Which lines of the entries hold the string "ubuntu"? Copy each one.

──────────

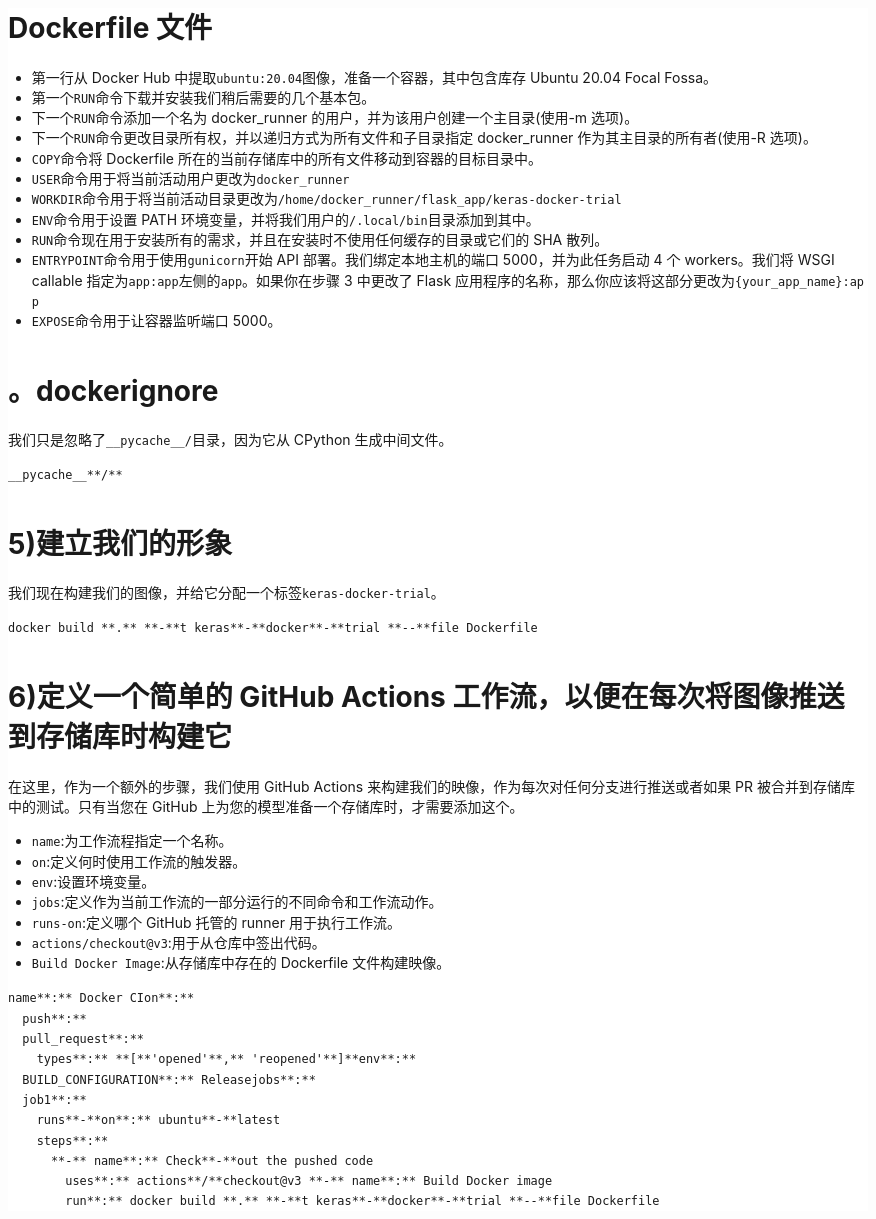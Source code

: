 # Dockerfile 文件

*   第一行从 Docker Hub 中提取`ubuntu:20.04`图像，准备一个容器，其中包含库存 Ubuntu 20.04 Focal Fossa。
*   第一个`RUN`命令下载并安装我们稍后需要的几个基本包。
*   下一个`RUN`命令添加一个名为 docker_runner 的用户，并为该用户创建一个主目录(使用-m 选项)。
*   下一个`RUN`命令更改目录所有权，并以递归方式为所有文件和子目录指定 docker_runner 作为其主目录的所有者(使用-R 选项)。
*   `COPY`命令将 Dockerfile 所在的当前存储库中的所有文件移动到容器的目标目录中。
*   `USER`命令用于将当前活动用户更改为`docker_runner`
*   `WORKDIR`命令用于将当前活动目录更改为`/home/docker_runner/flask_app/keras-docker-trial`
*   `ENV`命令用于设置 PATH 环境变量，并将我们用户的`/.local/bin`目录添加到其中。
*   `RUN`命令现在用于安装所有的需求，并且在安装时不使用任何缓存的目录或它们的 SHA 散列。
*   `ENTRYPOINT`命令用于使用`gunicorn`开始 API 部署。我们绑定本地主机的端口 5000，并为此任务启动 4 个 workers。我们将 WSGI callable 指定为`app:app`左侧的`app`。如果你在步骤 3 中更改了 Flask 应用程序的名称，那么你应该将这部分更改为`{your_app_name}:app`
*   `EXPOSE`命令用于让容器监听端口 5000。

# 。dockerignore

我们只是忽略了`__pycache__/`目录，因为它从 CPython 生成中间文件。

```
__pycache__**/**
```

# 5)建立我们的形象

我们现在构建我们的图像，并给它分配一个标签`keras-docker-trial`。

```
docker build **.** **-**t keras**-**docker**-**trial **--**file Dockerfile
```

# 6)定义一个简单的 GitHub Actions 工作流，以便在每次将图像推送到存储库时构建它

在这里，作为一个额外的步骤，我们使用 GitHub Actions 来构建我们的映像，作为每次对任何分支进行推送或者如果 PR 被合并到存储库中的测试。只有当您在 GitHub 上为您的模型准备一个存储库时，才需要添加这个。

*   `name`:为工作流程指定一个名称。
*   `on`:定义何时使用工作流的触发器。
*   `env`:设置环境变量。
*   `jobs`:定义作为当前工作流的一部分运行的不同命令和工作流动作。
*   `runs-on`:定义哪个 GitHub 托管的 runner 用于执行工作流。
*   `actions/checkout@v3`:用于从仓库中签出代码。
*   `Build Docker Image`:从存储库中存在的 Dockerfile 文件构建映像。

```
name**:** Docker CIon**:**
  push**:**
  pull_request**:**
    types**:** **[**'opened'**,** 'reopened'**]**env**:**
  BUILD_CONFIGURATION**:** Releasejobs**:**
  job1**:**
    runs**-**on**:** ubuntu**-**latest
    steps**:**
      **-** name**:** Check**-**out the pushed code
        uses**:** actions**/**checkout@v3 **-** name**:** Build Docker image
        run**:** docker build **.** **-**t keras**-**docker**-**trial **--**file Dockerfile
```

──────────

Result below:
*   第一行从 Docker Hub 中提取`ubuntu:20.04`图像，准备一个容器，其中包含库存 Ubuntu 20.04 Focal Fossa。
    runs**-**on**:** ubuntu**-**latest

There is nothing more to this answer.